- ASSIGNED TASK: A verbatim copy of the full data, with no pictures, is the expected answer.

(Pictures paired with source code)
###

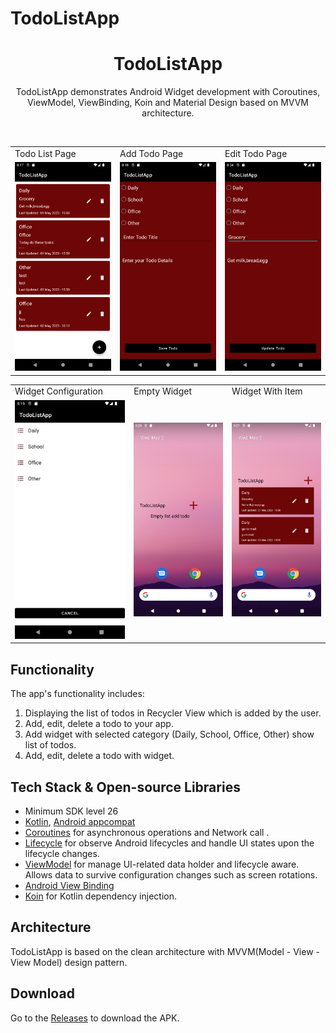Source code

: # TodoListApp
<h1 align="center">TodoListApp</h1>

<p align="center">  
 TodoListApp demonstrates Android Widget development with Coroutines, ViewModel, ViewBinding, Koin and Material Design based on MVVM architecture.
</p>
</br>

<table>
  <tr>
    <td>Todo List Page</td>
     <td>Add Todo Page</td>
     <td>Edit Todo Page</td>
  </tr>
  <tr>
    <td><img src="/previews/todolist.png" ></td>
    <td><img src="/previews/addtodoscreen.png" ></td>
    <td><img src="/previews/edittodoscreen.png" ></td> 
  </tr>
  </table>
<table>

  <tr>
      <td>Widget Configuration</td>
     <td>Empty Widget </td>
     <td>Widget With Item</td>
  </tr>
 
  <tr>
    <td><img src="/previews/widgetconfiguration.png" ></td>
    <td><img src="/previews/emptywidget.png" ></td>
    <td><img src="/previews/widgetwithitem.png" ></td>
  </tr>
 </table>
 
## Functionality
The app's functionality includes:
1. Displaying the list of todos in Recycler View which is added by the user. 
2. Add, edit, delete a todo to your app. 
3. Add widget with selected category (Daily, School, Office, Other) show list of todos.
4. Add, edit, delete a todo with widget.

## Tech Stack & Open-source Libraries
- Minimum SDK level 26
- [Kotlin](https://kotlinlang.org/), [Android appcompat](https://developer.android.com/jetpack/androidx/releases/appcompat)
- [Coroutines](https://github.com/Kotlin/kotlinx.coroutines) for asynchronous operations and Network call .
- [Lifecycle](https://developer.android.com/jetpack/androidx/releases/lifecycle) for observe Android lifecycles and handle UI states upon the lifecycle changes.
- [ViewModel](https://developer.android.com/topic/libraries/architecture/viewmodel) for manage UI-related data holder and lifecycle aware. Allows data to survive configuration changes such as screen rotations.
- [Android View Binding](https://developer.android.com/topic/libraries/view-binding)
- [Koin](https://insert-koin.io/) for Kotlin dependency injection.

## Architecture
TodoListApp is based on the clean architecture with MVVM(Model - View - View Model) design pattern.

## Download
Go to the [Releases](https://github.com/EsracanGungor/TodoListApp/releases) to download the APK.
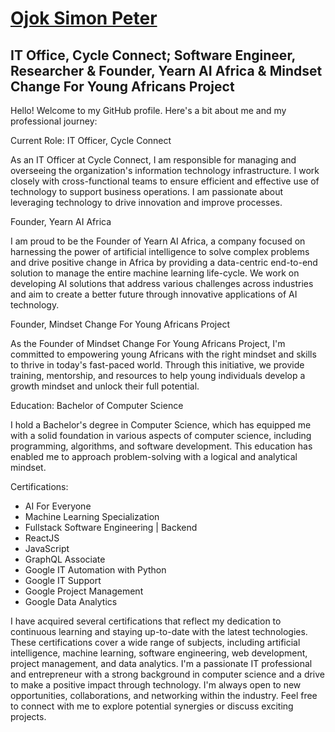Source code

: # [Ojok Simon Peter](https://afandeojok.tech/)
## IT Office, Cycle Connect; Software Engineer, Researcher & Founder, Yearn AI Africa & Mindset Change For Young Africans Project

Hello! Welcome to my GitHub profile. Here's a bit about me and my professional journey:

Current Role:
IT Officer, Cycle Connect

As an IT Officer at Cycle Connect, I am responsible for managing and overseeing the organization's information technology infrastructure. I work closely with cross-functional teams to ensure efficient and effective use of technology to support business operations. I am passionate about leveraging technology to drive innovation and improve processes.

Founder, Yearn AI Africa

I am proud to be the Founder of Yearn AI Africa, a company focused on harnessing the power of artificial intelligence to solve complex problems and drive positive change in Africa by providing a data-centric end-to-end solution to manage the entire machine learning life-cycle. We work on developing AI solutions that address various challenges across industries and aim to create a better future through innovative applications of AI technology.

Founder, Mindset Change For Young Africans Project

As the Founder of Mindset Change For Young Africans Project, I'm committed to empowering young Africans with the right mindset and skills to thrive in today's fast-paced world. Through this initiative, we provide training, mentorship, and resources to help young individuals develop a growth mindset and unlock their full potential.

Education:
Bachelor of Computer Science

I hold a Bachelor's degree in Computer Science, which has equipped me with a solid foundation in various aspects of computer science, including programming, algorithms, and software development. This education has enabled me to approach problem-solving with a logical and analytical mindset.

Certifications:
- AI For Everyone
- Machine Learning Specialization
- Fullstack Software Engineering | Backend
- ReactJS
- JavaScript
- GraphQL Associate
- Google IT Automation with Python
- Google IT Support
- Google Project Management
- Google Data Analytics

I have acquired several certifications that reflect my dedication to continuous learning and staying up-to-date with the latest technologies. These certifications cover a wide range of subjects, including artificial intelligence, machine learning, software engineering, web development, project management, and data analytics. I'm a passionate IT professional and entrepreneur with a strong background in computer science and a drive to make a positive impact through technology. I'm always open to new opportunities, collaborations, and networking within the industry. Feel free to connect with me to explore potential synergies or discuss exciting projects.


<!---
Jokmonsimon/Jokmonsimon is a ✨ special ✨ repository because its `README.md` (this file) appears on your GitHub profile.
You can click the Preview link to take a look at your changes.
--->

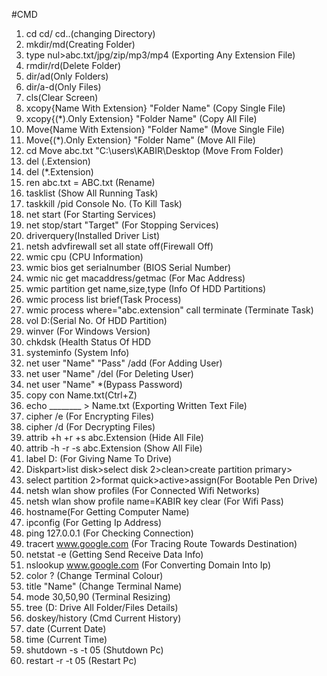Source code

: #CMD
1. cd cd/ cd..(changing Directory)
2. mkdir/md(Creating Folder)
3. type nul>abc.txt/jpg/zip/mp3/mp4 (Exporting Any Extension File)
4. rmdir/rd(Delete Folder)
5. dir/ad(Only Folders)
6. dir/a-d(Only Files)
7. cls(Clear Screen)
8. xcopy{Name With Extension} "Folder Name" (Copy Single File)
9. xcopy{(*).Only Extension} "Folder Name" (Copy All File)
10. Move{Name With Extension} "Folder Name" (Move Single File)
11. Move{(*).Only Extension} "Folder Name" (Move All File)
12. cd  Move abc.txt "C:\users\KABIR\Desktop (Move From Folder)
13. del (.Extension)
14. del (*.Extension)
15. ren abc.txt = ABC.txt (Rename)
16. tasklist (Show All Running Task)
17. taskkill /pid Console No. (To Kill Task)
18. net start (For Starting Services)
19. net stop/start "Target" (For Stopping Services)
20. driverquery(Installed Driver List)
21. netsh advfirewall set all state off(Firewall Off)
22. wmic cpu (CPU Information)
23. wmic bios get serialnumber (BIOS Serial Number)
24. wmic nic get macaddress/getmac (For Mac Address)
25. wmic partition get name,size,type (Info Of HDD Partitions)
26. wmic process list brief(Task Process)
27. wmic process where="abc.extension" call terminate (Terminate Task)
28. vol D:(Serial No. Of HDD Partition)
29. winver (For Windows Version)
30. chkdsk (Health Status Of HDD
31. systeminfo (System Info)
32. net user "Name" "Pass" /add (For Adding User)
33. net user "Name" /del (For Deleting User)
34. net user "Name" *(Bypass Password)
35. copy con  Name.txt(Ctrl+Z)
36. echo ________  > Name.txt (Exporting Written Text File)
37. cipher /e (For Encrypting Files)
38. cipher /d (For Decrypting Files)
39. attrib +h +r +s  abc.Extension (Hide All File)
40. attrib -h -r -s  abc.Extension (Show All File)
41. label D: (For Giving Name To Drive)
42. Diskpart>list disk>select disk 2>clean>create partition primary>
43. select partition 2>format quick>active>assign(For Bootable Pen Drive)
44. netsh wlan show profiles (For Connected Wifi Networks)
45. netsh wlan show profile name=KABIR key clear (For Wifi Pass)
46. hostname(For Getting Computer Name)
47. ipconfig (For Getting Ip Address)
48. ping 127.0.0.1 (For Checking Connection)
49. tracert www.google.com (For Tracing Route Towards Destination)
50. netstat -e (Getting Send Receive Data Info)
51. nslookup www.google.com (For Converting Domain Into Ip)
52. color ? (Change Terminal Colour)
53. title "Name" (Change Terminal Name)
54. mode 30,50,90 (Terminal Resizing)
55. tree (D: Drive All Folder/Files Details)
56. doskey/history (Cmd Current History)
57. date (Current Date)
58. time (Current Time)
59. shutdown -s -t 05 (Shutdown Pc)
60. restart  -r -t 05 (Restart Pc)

###

- EXPECTED ANSWER:
Source code

: # TodoListApp
<h1 align="center">TodoListApp</h1>

<p align="center">  
 TodoListApp demonstrates Android Widget development with Coroutines, ViewModel, ViewBinding, Koin and Material Design based on MVVM architecture.
</p>
</br>

<table>
  <tr>
    <td>Todo List Page</td>
     <td>Add Todo Page</td>
     <td>Edit Todo Page</td>
  </tr>
  <tr>
    <td><img src="/previews/todolist.png" ></td>
    <td><img src="/previews/addtodoscreen.png" ></td>
    <td><img src="/previews/edittodoscreen.png" ></td> 
  </tr>
  </table>
<table>

  <tr>
      <td>Widget Configuration</td>
     <td>Empty Widget </td>
     <td>Widget With Item</td>
  </tr>
 
  <tr>
    <td><img src="/previews/widgetconfiguration.png" ></td>
    <td><img src="/previews/emptywidget.png" ></td>
    <td><img src="/previews/widgetwithitem.png" ></td>
  </tr>
 </table>
 
## Functionality
The app's functionality includes:
1. Displaying the list of todos in Recycler View which is added by the user. 
2. Add, edit, delete a todo to your app. 
3. Add widget with selected category (Daily, School, Office, Other) show list of todos.
4. Add, edit, delete a todo with widget.

## Tech Stack & Open-source Libraries
- Minimum SDK level 26
- [Kotlin](https://kotlinlang.org/), [Android appcompat](https://developer.android.com/jetpack/androidx/releases/appcompat)
- [Coroutines](https://github.com/Kotlin/kotlinx.coroutines) for asynchronous operations and Network call .
- [Lifecycle](https://developer.android.com/jetpack/androidx/releases/lifecycle) for observe Android lifecycles and handle UI states upon the lifecycle changes.
- [ViewModel](https://developer.android.com/topic/libraries/architecture/viewmodel) for manage UI-related data holder and lifecycle aware. Allows data to survive configuration changes such as screen rotations.
- [Android View Binding](https://developer.android.com/topic/libraries/view-binding)
- [Koin](https://insert-koin.io/) for Kotlin dependency injection.

## Architecture
TodoListApp is based on the clean architecture with MVVM(Model - View - View Model) design pattern.

## Download
Go to the [Releases](https://github.com/EsracanGungor/TodoListApp/releases) to download the APK.
Source code

: # [Ojok Simon Peter](https://afandeojok.tech/)
## IT Office, Cycle Connect; Software Engineer, Researcher & Founder, Yearn AI Africa & Mindset Change For Young Africans Project

Hello! Welcome to my GitHub profile. Here's a bit about me and my professional journey:

Current Role:
IT Officer, Cycle Connect

As an IT Officer at Cycle Connect, I am responsible for managing and overseeing the organization's information technology infrastructure. I work closely with cross-functional teams to ensure efficient and effective use of technology to support business operations. I am passionate about leveraging technology to drive innovation and improve processes.

Founder, Yearn AI Africa

I am proud to be the Founder of Yearn AI Africa, a company focused on harnessing the power of artificial intelligence to solve complex problems and drive positive change in Africa by providing a data-centric end-to-end solution to manage the entire machine learning life-cycle. We work on developing AI solutions that address various challenges across industries and aim to create a better future through innovative applications of AI technology.

Founder, Mindset Change For Young Africans Project

As the Founder of Mindset Change For Young Africans Project, I'm committed to empowering young Africans with the right mindset and skills to thrive in today's fast-paced world. Through this initiative, we provide training, mentorship, and resources to help young individuals develop a growth mindset and unlock their full potential.

Education:
Bachelor of Computer Science

I hold a Bachelor's degree in Computer Science, which has equipped me with a solid foundation in various aspects of computer science, including programming, algorithms, and software development. This education has enabled me to approach problem-solving with a logical and analytical mindset.

Certifications:
- AI For Everyone
- Machine Learning Specialization
- Fullstack Software Engineering | Backend
- ReactJS
- JavaScript
- GraphQL Associate
- Google IT Automation with Python
- Google IT Support
- Google Project Management
- Google Data Analytics

I have acquired several certifications that reflect my dedication to continuous learning and staying up-to-date with the latest technologies. These certifications cover a wide range of subjects, including artificial intelligence, machine learning, software engineering, web development, project management, and data analytics. I'm a passionate IT professional and entrepreneur with a strong background in computer science and a drive to make a positive impact through technology. I'm always open to new opportunities, collaborations, and networking within the industry. Feel free to connect with me to explore potential synergies or discuss exciting projects.


<!---
Jokmonsimon/Jokmonsimon is a ✨ special ✨ repository because its `README.md` (this file) appears on your GitHub profile.
You can click the Preview link to take a look at your changes.
--->

Source code

: #CMD
1. cd cd/ cd..(changing Directory)
2. mkdir/md(Creating Folder)
3. type nul>abc.txt/jpg/zip/mp3/mp4 (Exporting Any Extension File)
4. rmdir/rd(Delete Folder)
5. dir/ad(Only Folders)
6. dir/a-d(Only Files)
7. cls(Clear Screen)
8. xcopy{Name With Extension} "Folder Name" (Copy Single File)
9. xcopy{(*).Only Extension} "Folder Name" (Copy All File)
10. Move{Name With Extension} "Folder Name" (Move Single File)
11. Move{(*).Only Extension} "Folder Name" (Move All File)
12. cd  Move abc.txt "C:\users\KABIR\Desktop (Move From Folder)
13. del (.Extension)
14. del (*.Extension)
15. ren abc.txt = ABC.txt (Rename)
16. tasklist (Show All Running Task)
17. taskkill /pid Console No. (To Kill Task)
18. net start (For Starting Services)
19. net stop/start "Target" (For Stopping Services)
20. driverquery(Installed Driver List)
21. netsh advfirewall set all state off(Firewall Off)
22. wmic cpu (CPU Information)
23. wmic bios get serialnumber (BIOS Serial Number)
24. wmic nic get macaddress/getmac (For Mac Address)
25. wmic partition get name,size,type (Info Of HDD Partitions)
26. wmic process list brief(Task Process)
27. wmic process where="abc.extension" call terminate (Terminate Task)
28. vol D:(Serial No. Of HDD Partition)
29. winver (For Windows Version)
30. chkdsk (Health Status Of HDD
31. systeminfo (System Info)
32. net user "Name" "Pass" /add (For Adding User)
33. net user "Name" /del (For Deleting User)
34. net user "Name" *(Bypass Password)
35. copy con  Name.txt(Ctrl+Z)
36. echo ________  > Name.txt (Exporting Written Text File)
37. cipher /e (For Encrypting Files)
38. cipher /d (For Decrypting Files)
39. attrib +h +r +s  abc.Extension (Hide All File)
40. attrib -h -r -s  abc.Extension (Show All File)
41. label D: (For Giving Name To Drive)
42. Diskpart>list disk>select disk 2>clean>create partition primary>
43. select partition 2>format quick>active>assign(For Bootable Pen Drive)
44. netsh wlan show profiles (For Connected Wifi Networks)
45. netsh wlan show profile name=KABIR key clear (For Wifi Pass)
46. hostname(For Getting Computer Name)
47. ipconfig (For Getting Ip Address)
48. ping 127.0.0.1 (For Checking Connection)
49. tracert www.google.com (For Tracing Route Towards Destination)
50. netstat -e (Getting Send Receive Data Info)
51. nslookup www.google.com (For Converting Domain Into Ip)
52. color ? (Change Terminal Colour)
53. title "Name" (Change Terminal Name)
54. mode 30,50,90 (Terminal Resizing)
55. tree (D: Drive All Folder/Files Details)
56. doskey/history (Cmd Current History)
57. date (Current Date)
58. time (Current Time)
59. shutdown -s -t 05 (Shutdown Pc)
60. restart  -r -t 05 (Restart Pc)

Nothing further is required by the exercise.